Stored data entries:
################
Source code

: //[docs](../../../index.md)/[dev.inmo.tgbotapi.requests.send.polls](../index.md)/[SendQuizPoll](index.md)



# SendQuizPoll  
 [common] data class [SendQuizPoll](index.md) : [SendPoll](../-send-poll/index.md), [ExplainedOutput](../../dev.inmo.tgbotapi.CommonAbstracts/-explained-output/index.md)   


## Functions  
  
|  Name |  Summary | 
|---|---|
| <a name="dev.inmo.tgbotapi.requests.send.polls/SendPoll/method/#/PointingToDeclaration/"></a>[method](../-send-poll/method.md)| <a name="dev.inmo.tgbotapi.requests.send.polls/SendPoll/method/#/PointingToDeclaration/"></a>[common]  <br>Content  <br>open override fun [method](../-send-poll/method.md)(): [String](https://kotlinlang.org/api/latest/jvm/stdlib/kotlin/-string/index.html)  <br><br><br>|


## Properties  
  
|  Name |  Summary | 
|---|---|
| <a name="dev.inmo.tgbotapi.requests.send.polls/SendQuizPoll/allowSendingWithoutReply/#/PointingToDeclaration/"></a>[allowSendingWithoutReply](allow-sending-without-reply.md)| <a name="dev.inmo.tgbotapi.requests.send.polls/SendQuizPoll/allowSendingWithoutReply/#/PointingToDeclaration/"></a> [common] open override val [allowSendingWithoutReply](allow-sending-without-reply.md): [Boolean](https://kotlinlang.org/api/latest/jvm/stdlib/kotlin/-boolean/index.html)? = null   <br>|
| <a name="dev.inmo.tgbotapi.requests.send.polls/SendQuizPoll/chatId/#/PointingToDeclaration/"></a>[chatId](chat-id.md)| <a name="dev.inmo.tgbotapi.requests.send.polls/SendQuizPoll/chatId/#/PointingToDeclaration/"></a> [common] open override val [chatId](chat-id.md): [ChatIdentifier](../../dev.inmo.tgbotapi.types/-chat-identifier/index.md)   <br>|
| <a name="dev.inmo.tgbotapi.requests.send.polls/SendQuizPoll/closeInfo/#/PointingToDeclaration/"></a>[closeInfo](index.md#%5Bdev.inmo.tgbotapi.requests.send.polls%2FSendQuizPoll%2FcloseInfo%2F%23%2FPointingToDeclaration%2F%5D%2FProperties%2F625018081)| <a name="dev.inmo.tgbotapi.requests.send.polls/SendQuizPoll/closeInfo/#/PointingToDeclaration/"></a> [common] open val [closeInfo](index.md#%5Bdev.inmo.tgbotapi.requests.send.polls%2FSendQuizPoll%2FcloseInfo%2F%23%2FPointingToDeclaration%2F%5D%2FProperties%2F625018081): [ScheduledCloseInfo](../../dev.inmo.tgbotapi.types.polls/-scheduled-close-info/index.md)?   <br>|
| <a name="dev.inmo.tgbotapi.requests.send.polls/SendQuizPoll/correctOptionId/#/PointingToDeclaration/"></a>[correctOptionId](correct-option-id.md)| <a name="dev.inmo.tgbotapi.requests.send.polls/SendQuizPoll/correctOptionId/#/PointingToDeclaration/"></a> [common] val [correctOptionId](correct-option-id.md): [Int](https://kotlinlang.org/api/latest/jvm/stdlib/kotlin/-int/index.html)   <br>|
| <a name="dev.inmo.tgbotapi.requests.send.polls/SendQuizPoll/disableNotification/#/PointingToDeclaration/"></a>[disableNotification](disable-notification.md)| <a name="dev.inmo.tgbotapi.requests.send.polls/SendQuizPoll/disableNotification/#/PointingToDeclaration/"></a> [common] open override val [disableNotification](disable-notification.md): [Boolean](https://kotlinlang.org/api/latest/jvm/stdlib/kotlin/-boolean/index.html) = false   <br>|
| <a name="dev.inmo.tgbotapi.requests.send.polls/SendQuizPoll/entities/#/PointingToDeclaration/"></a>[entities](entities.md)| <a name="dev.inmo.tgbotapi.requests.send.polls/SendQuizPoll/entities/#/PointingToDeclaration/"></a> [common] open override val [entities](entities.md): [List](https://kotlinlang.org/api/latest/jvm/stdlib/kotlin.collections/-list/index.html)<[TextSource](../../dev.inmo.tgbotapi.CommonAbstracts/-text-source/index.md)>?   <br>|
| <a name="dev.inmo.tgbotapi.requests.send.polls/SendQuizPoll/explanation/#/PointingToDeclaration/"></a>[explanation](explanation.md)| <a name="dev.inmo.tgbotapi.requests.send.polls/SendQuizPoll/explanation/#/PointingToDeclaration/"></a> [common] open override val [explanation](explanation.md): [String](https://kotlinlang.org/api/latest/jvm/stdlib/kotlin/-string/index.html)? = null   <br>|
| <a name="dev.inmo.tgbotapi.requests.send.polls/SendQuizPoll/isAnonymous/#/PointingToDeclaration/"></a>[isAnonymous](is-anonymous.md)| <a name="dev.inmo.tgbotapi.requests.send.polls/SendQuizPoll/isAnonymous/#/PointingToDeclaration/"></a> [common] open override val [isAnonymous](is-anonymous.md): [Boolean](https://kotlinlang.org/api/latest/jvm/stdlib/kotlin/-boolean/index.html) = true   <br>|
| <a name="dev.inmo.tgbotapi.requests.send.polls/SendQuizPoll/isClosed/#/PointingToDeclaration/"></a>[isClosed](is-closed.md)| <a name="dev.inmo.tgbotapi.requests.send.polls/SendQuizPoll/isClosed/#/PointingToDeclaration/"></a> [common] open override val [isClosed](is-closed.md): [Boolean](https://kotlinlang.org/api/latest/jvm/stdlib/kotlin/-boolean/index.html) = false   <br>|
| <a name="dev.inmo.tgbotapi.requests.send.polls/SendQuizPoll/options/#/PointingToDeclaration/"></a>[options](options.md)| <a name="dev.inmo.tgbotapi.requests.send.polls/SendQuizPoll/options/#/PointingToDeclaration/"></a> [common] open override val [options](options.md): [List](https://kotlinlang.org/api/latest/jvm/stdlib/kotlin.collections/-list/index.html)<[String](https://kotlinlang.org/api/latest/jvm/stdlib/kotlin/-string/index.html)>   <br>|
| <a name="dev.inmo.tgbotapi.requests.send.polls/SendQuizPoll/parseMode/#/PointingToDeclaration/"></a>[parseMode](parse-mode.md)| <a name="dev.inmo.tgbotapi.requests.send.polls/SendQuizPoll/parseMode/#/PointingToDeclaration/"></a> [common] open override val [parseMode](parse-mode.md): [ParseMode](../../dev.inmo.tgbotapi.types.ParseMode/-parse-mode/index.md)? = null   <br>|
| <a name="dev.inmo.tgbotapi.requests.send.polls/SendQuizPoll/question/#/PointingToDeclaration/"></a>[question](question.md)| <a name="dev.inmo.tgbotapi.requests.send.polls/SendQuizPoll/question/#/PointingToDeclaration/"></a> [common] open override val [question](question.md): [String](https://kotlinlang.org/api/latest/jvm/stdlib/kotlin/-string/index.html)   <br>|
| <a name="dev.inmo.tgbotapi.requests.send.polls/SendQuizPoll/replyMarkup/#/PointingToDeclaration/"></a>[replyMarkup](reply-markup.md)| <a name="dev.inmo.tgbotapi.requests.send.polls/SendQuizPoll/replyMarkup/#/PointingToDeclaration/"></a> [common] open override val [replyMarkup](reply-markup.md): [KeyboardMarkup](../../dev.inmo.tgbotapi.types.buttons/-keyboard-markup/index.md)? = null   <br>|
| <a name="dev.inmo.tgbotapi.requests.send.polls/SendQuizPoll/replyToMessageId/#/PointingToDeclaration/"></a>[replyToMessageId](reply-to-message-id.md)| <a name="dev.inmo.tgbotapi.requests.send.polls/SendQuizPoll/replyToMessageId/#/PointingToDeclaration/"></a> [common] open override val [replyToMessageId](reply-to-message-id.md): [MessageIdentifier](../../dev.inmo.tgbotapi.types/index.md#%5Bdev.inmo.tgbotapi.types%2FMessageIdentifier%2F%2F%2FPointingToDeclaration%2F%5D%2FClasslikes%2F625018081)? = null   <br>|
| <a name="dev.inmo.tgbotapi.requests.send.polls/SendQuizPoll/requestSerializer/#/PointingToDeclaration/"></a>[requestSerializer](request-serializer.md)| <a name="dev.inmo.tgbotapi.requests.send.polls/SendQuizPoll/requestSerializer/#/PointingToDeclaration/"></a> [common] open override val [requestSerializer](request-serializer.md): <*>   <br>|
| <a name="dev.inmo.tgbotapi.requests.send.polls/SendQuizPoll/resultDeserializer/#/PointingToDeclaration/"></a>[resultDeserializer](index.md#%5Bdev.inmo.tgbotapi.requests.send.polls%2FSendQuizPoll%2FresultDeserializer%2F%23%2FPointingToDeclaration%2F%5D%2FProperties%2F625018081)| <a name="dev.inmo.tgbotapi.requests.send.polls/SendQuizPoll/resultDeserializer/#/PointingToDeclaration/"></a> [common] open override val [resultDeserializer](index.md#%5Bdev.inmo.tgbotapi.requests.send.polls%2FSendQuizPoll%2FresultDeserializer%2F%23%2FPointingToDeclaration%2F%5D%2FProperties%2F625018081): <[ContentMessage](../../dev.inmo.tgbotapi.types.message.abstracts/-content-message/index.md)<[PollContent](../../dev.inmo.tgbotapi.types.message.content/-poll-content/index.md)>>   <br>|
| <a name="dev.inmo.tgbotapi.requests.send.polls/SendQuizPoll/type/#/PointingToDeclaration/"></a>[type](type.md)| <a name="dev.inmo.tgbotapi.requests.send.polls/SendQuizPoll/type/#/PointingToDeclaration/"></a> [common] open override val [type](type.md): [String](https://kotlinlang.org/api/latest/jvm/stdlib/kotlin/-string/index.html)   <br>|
################
• _TO DO_: Scan the lines above for the word "list". Return each one that has it.

• _SOLUTION_:
| <a name="dev.inmo.tgbotapi.requests.send.polls/SendQuizPoll/entities/#/PointingToDeclaration/"></a>[entities](entities.md)| <a name="dev.inmo.tgbotapi.requests.send.polls/SendQuizPoll/entities/#/PointingToDeclaration/"></a> [common] open override val [entities](entities.md): [List](https://kotlinlang.org/api/latest/jvm/stdlib/kotlin.collections/-list/index.html)<[TextSource](../../dev.inmo.tgbotapi.CommonAbstracts/-text-source/index.md)>?   <br>|
| <a name="dev.inmo.tgbotapi.requests.send.polls/SendQuizPoll/options/#/PointingToDeclaration/"></a>[options](options.md)| <a name="dev.inmo.tgbotapi.requests.send.polls/SendQuizPoll/options/#/PointingToDeclaration/"></a> [common] open override val [options](options.md): [List](https://kotlinlang.org/api/latest/jvm/stdlib/kotlin.collections/-list/index.html)<[String](https://kotlinlang.org/api/latest/jvm/stdlib/kotlin/-string/index.html)>   <br>|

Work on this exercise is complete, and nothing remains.